Monday, December 24, 2012

The dense-leaved asparagus

Species name: Asparagus densiflorus

Common name: asparagus fern

Location: UWO Greenhouse

Like many common names, the common name for Asparagus densiflorus is incredibly misleading as it is not a fern. It probably gets the common name due to its feather-like foliage, and in some cultivars it does greatly resemble a fern (having been bred for short branches instead of the 50 cm or larger branches that can occur in the wild species). The asparagus fern is native to Africa, in a region from Mozambique south to South Africa. Both this plant and a very close relative, A. aethiopicus, are very common greenhouse plants, houseplants, and landscaping plants. Contrary to popular belief, the asparagus fern is not invasive in the southern United States, where it can survive being planted outdoors year round. It is unfortunately commonly mistaken for other close relatives, which ARE invasive and can be a menace to native flora due to the incredible network of underground rhizomes from which the upright stems grow. Once established, certain Asparagus species can be darn near impossible to eradicate, and most are resistant to RoundUp (remember that RoundUp is a broadleaf defoliant; Asparagus is a monocot and not a broadleaf plant so it should not be surprising that it is largely unaffected by this common herbicide!).

The main use of this plant and its very close relatives is as greenery in floral arrangements. Any kind of feathery green foliage that you get when you buy flower bouquets are probably the "fluffy" cultivars of A. densiflorus or A. plumosus.

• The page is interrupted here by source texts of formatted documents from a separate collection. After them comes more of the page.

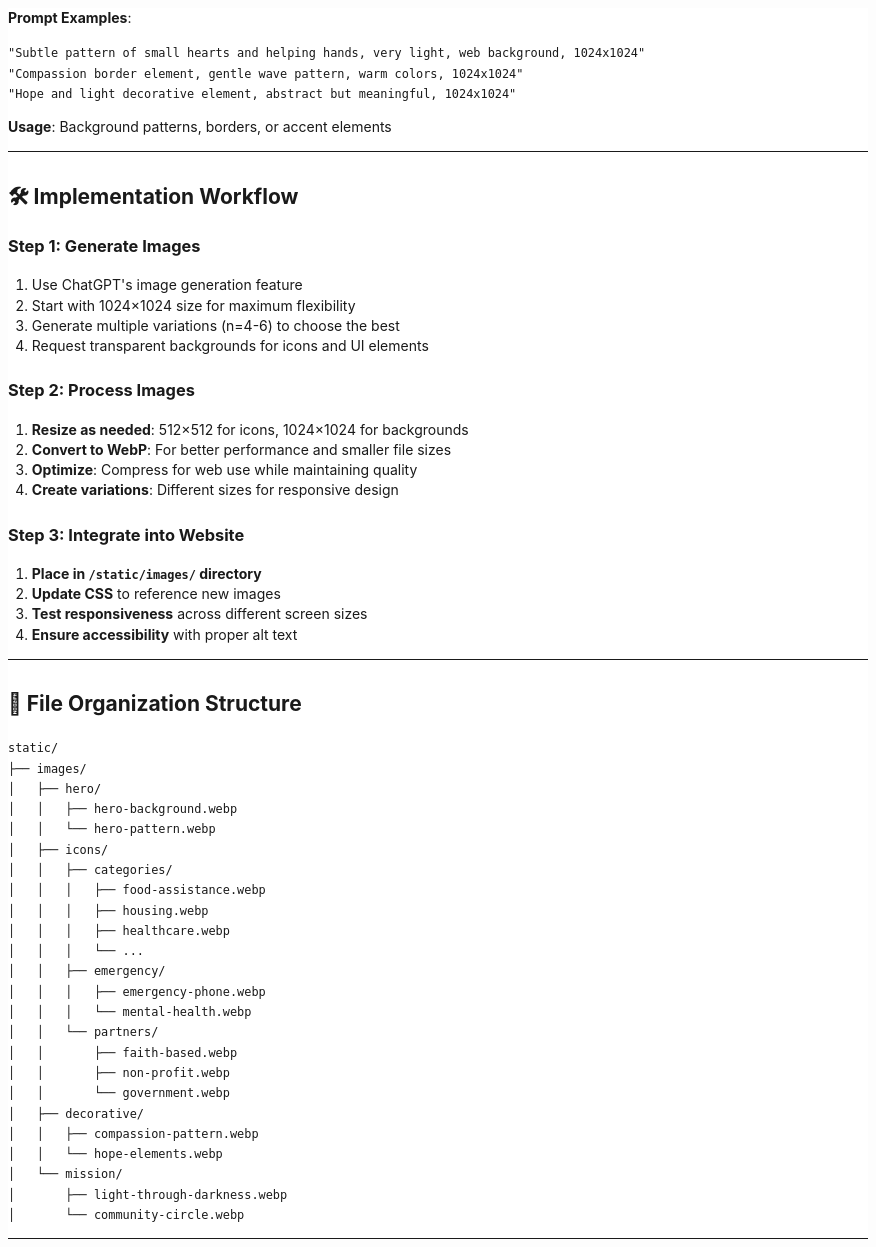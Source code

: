 **Prompt Examples**:
```
"Subtle pattern of small hearts and helping hands, very light, web background, 1024x1024"
"Compassion border element, gentle wave pattern, warm colors, 1024x1024"
"Hope and light decorative element, abstract but meaningful, 1024x1024"
```

**Usage**: Background patterns, borders, or accent elements

---

## 🛠️ **Implementation Workflow**

### **Step 1: Generate Images**
1. Use ChatGPT's image generation feature
2. Start with 1024×1024 size for maximum flexibility
3. Generate multiple variations (n=4-6) to choose the best
4. Request transparent backgrounds for icons and UI elements

### **Step 2: Process Images**
1. **Resize as needed**: 512×512 for icons, 1024×1024 for backgrounds
2. **Convert to WebP**: For better performance and smaller file sizes
3. **Optimize**: Compress for web use while maintaining quality
4. **Create variations**: Different sizes for responsive design

### **Step 3: Integrate into Website**
1. **Place in `/static/images/` directory**
2. **Update CSS** to reference new images
3. **Test responsiveness** across different screen sizes
4. **Ensure accessibility** with proper alt text

---

## 📁 **File Organization Structure**

```
static/
├── images/
│   ├── hero/
│   │   ├── hero-background.webp
│   │   └── hero-pattern.webp
│   ├── icons/
│   │   ├── categories/
│   │   │   ├── food-assistance.webp
│   │   │   ├── housing.webp
│   │   │   ├── healthcare.webp
│   │   │   └── ...
│   │   ├── emergency/
│   │   │   ├── emergency-phone.webp
│   │   │   └── mental-health.webp
│   │   └── partners/
│   │       ├── faith-based.webp
│   │       ├── non-profit.webp
│   │       └── government.webp
│   ├── decorative/
│   │   ├── compassion-pattern.webp
│   │   └── hope-elements.webp
│   └── mission/
│       ├── light-through-darkness.webp
│       └── community-circle.webp
```

---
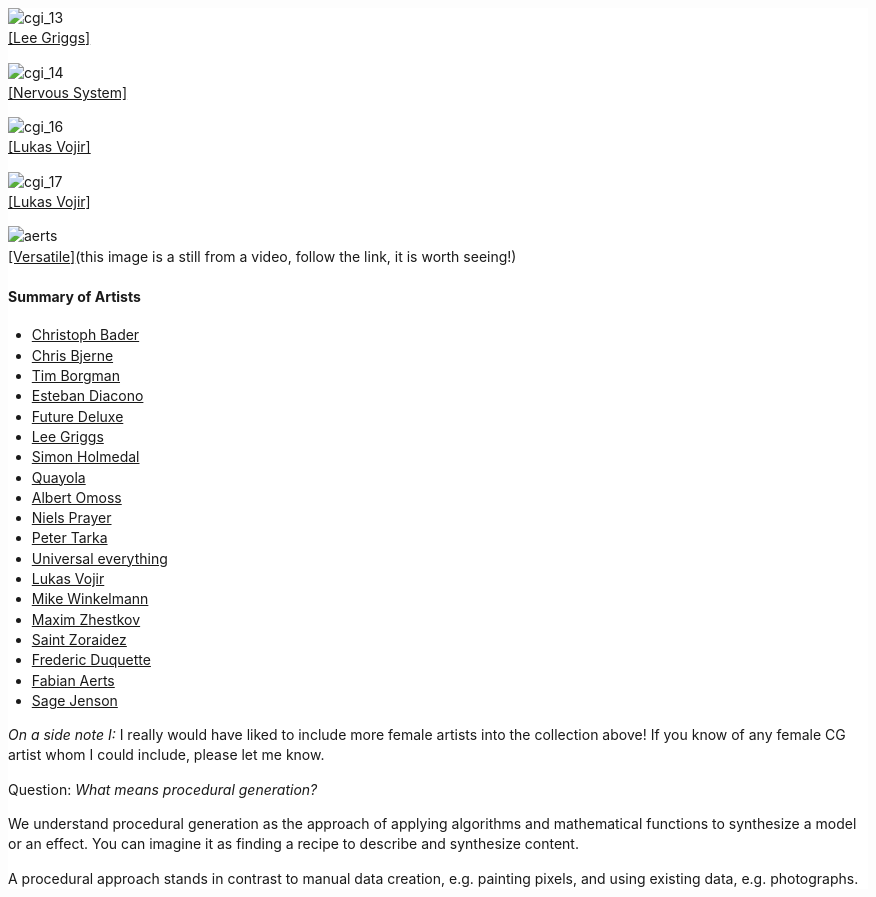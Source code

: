 ![cgi_13](img/01/cgi_13.jpg)  
[[Lee Griggs]](https://leegriggs.com)

![cgi_14](img/01/cgi_14.jpg)  
[[Nervous System]](https://n-e-r-v-o-u-s.com/projects/albums/floraform-sculptures/content/florescence-ornata-3/)

![cgi_16](img/01/cgi_16.png)  
[[Lukas Vojir]](http://lukasvojir.com/flower)  

![cgi_17](img/01/cgi_17.png)  
[[Lukas Vojir]](http://lukasvojir.com/flower)  


![aerts](img/01/aerts.png)  
[[Versatile]](https://fabianaerts.com/project/versatile)(this image is a still from a video, follow the link, it is worth seeing!)

#### Summary of Artists

* [Christoph Bader](https://derbader.co/)
* [Chris Bjerne](https://chrisb.tv/)
* [Tim Borgman](http://www.bt-3d.de/)
* [Esteban Diacono](https://www.estebandiacono.com/)
* [Future Deluxe](https://futuredeluxe.com/)
* [Lee Griggs](https://leegriggs.com)
* [Simon Holmedal](http://www.simonholmedal.com/)
* [Quayola](https://quayola.com)
* [Albert Omoss](https://omoss.io/)
* [Niels Prayer](http://www.nielsprayer.com/)
* [Peter Tarka](https://www.petertarka.com/)
* [Universal everything](https://universaleverything.com/latest/)
* [Lukas Vojir](https://xk.studio/)
* [Mike Winkelmann](https://www.beeple-crap.com/)
* [Maxim Zhestkov](https://zhestkov.studio/)
* [Saint Zoraidez](https://www.instagram.com/szoraidez/?hl=pt)
* [Frederic Duquette](https://www.instagram.com/fvckrender/)
* [Fabian Aerts](https://fabianaerts.com)
* [Sage Jenson](https://cargocollective.com)  

*On a side note I:* I really would have liked to include more female artists into the collection above! If you know of any female CG artist whom I could include, please let me know.



Question: *What means procedural generation?*

We understand procedural generation as the approach of applying algorithms and mathematical functions to synthesize a model or an effect. You can imagine it as finding a recipe to describe and synthesize content.

A procedural approach stands in contrast to manual data creation, e.g. painting pixels, and using existing data, e.g. photographs.
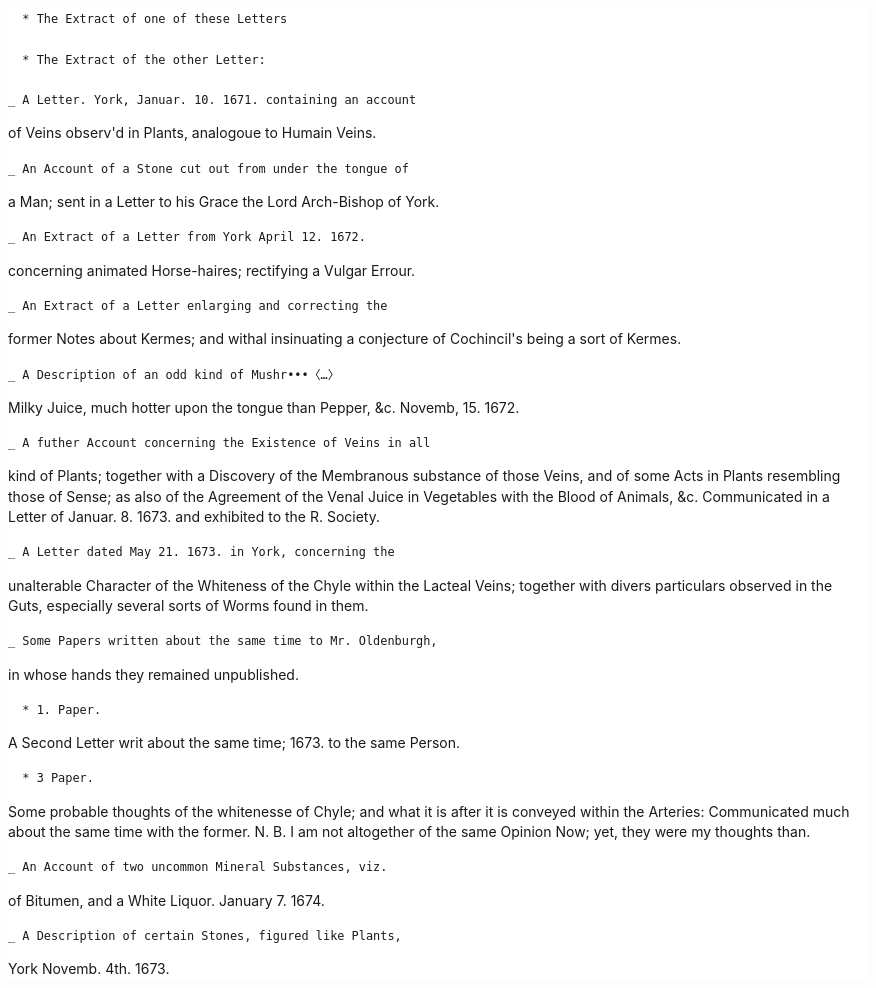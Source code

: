      * The Extract of one of these Letters

      * The Extract of the other Letter:

    _ A Letter. York, Januar. 10. 1671. containing an account
of Veins observ'd in Plants, analogoue to Humain
Veins.

    _ An Account of a Stone cut out from under the tongue of
a Man; sent in a Letter to his Grace the Lord Arch-Bishop
of York.

    _ An Extract of a Letter from York April 12. 1672.
concerning animated Horse-haires; rectifying a Vulgar
Errour.

    _ An Extract of a Letter enlarging and correcting the
former Notes about Kermes; and withal insinuating
a conjecture of Cochincil's being a sort of Kermes.

    _ A Description of an odd kind of Mushr•••〈…〉
Milky Juice, much hotter upon the tongue than Pepper,
&c. Novemb, 15. 1672.

    _ A futher Account concerning the Existence of Veins in all
kind of Plants; together with a Discovery of the Membranous
substance of those Veins, and of some Acts in
Plants resembling those of Sense; as also of the Agreement
of the Venal Juice in Vegetables with the Blood
of Animals, &c. Communicated in a Letter of Januar.
8. 1673. and exhibited to the R. Society.

    _ A Letter dated May 21. 1673. in York, concerning the
unalterable Character of the Whiteness of the Chyle
within the Lacteal Veins; together with divers particulars
observed in the Guts, especially several sorts of
Worms found in them.

    _ Some Papers written about the same time to Mr. Oldenburgh,
in whose hands they remained unpublished.

      * 1. Paper.

A Second Letter writ about the same time; 1673.
to the same Person.

      * 3 Paper.
Some probable thoughts of the whitenesse of Chyle; and
what it is after it is conveyed within the Arteries: Communicated
much about the same time with the former.
N. B. I am not altogether of the same Opinion Now; yet,
they were my thoughts than.

    _ An Account of two uncommon Mineral Substances, viz.
of Bitumen, and a White Liquor. January 7. 1674.

    _ A Description of certain Stones, figured like Plants,
York Novemb. 4th. 1673.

Like many Asparagus species, this plant can have very sharp spines along its stem which can wreak havoc on clothing and skin. It produces white to pink flowers which mature into red fruit; the juices from the fruit are toxic and so should not be consumed. When the leaves are crushed they can also irritate the skin in much the same way that poison ivy does, but the irritation is much shorter lived (only about 20-30 minutes or so). Despite being relatively benign to humans, consuming any part of this plant will kill a dog or a cat, so if you do grow it as a house plant make sure your animals stay away from it!